Please restate each entry below, word for word.
BEGIN
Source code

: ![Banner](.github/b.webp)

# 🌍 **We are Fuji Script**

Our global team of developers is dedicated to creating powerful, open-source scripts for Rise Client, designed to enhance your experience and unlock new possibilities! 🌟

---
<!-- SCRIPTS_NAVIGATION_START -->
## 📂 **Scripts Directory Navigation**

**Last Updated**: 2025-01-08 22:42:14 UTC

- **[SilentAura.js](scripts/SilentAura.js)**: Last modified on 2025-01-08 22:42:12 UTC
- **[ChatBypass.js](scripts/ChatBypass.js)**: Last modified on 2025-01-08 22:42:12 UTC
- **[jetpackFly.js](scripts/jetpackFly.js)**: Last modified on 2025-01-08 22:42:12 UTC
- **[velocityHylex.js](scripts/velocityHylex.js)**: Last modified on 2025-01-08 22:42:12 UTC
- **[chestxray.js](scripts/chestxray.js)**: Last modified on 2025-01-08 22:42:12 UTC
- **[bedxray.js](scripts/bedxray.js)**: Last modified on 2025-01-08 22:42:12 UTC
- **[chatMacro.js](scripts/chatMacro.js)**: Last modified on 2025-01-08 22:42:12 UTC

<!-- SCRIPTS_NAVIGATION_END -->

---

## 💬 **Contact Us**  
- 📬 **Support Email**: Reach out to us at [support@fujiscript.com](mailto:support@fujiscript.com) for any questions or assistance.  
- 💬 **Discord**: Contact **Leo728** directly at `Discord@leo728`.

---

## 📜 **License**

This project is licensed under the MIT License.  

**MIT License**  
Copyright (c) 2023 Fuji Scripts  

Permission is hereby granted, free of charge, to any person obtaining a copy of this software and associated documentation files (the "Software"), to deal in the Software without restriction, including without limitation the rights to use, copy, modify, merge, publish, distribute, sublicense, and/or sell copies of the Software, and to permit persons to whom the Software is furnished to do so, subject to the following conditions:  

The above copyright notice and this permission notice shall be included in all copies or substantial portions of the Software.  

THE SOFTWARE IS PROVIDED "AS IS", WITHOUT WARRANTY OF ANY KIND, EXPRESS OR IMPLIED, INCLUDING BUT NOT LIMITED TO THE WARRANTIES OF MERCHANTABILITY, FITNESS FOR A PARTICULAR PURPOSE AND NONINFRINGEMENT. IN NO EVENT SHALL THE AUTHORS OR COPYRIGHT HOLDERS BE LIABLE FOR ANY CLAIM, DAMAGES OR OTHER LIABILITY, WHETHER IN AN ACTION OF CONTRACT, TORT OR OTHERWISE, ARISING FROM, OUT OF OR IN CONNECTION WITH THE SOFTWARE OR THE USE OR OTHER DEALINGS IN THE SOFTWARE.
END
Response to this exercise —
Source code

: ![Banner](.github/b.webp)

# 🌍 **We are Fuji Script**

Our global team of developers is dedicated to creating powerful, open-source scripts for Rise Client, designed to enhance your experience and unlock new possibilities! 🌟

---
<!-- SCRIPTS_NAVIGATION_START -->
## 📂 **Scripts Directory Navigation**

**Last Updated**: 2025-01-08 22:42:14 UTC

- **[SilentAura.js](scripts/SilentAura.js)**: Last modified on 2025-01-08 22:42:12 UTC
- **[ChatBypass.js](scripts/ChatBypass.js)**: Last modified on 2025-01-08 22:42:12 UTC
- **[jetpackFly.js](scripts/jetpackFly.js)**: Last modified on 2025-01-08 22:42:12 UTC
- **[velocityHylex.js](scripts/velocityHylex.js)**: Last modified on 2025-01-08 22:42:12 UTC
- **[chestxray.js](scripts/chestxray.js)**: Last modified on 2025-01-08 22:42:12 UTC
- **[bedxray.js](scripts/bedxray.js)**: Last modified on 2025-01-08 22:42:12 UTC
- **[chatMacro.js](scripts/chatMacro.js)**: Last modified on 2025-01-08 22:42:12 UTC

<!-- SCRIPTS_NAVIGATION_END -->

---

## 💬 **Contact Us**  
- 📬 **Support Email**: Reach out to us at [support@fujiscript.com](mailto:support@fujiscript.com) for any questions or assistance.  
- 💬 **Discord**: Contact **Leo728** directly at `Discord@leo728`.

---

## 📜 **License**

This project is licensed under the MIT License.  

**MIT License**  
Copyright (c) 2023 Fuji Scripts  

Permission is hereby granted, free of charge, to any person obtaining a copy of this software and associated documentation files (the "Software"), to deal in the Software without restriction, including without limitation the rights to use, copy, modify, merge, publish, distribute, sublicense, and/or sell copies of the Software, and to permit persons to whom the Software is furnished to do so, subject to the following conditions:  

The above copyright notice and this permission notice shall be included in all copies or substantial portions of the Software.  

THE SOFTWARE IS PROVIDED "AS IS", WITHOUT WARRANTY OF ANY KIND, EXPRESS OR IMPLIED, INCLUDING BUT NOT LIMITED TO THE WARRANTIES OF MERCHANTABILITY, FITNESS FOR A PARTICULAR PURPOSE AND NONINFRINGEMENT. IN NO EVENT SHALL THE AUTHORS OR COPYRIGHT HOLDERS BE LIABLE FOR ANY CLAIM, DAMAGES OR OTHER LIABILITY, WHETHER IN AN ACTION OF CONTRACT, TORT OR OTHERWISE, ARISING FROM, OUT OF OR IN CONNECTION WITH THE SOFTWARE OR THE USE OR OTHER DEALINGS IN THE SOFTWARE.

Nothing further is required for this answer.